* **Record excerpts**
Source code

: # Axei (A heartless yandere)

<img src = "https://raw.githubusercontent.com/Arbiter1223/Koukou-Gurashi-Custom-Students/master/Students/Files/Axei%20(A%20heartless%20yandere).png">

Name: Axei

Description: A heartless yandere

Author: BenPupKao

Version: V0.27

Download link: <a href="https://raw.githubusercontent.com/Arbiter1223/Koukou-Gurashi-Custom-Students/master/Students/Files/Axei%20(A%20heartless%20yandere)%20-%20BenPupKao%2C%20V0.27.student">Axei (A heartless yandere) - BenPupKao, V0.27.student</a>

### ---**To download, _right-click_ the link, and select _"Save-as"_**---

* * *

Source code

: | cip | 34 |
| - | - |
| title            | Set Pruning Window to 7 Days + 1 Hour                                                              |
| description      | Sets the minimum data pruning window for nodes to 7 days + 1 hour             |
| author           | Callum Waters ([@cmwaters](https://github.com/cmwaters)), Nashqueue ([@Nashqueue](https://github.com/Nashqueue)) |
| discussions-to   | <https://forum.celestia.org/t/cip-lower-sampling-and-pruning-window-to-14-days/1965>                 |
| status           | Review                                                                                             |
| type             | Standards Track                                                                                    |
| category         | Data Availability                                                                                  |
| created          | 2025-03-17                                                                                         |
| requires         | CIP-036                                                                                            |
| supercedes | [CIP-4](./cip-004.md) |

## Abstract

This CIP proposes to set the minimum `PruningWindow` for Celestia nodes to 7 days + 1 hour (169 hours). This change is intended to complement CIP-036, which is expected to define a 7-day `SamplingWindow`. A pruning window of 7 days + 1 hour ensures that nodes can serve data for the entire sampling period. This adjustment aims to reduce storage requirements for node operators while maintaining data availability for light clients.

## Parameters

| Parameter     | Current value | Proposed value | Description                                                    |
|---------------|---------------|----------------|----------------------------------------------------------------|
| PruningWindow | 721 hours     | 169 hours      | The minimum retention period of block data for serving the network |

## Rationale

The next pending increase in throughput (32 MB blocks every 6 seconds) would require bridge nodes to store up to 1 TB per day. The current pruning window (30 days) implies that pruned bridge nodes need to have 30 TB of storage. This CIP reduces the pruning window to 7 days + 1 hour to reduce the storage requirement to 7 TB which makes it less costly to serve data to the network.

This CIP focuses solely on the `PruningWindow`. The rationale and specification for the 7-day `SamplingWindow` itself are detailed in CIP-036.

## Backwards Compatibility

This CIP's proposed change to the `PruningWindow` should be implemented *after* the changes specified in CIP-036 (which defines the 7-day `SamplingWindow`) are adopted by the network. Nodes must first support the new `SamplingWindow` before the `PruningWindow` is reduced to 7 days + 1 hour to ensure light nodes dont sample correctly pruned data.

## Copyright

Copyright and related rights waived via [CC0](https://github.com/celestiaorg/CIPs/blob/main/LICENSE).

* **Problem statement**
Quote the data above from the line containing "## Parameters" to the line containing "## Backwards Compatibility", inclusive, and stop.

* **Solved problem**
## Parameters

| Parameter     | Current value | Proposed value | Description                                                    |
|---------------|---------------|----------------|----------------------------------------------------------------|
| PruningWindow | 721 hours     | 169 hours      | The minimum retention period of block data for serving the network |

## Rationale

The next pending increase in throughput (32 MB blocks every 6 seconds) would require bridge nodes to store up to 1 TB per day. The current pruning window (30 days) implies that pruned bridge nodes need to have 30 TB of storage. This CIP reduces the pruning window to 7 days + 1 hour to reduce the storage requirement to 7 TB which makes it less costly to serve data to the network.

This CIP focuses solely on the `PruningWindow`. The rationale and specification for the 7-day `SamplingWindow` itself are detailed in CIP-036.

## Backwards Compatibility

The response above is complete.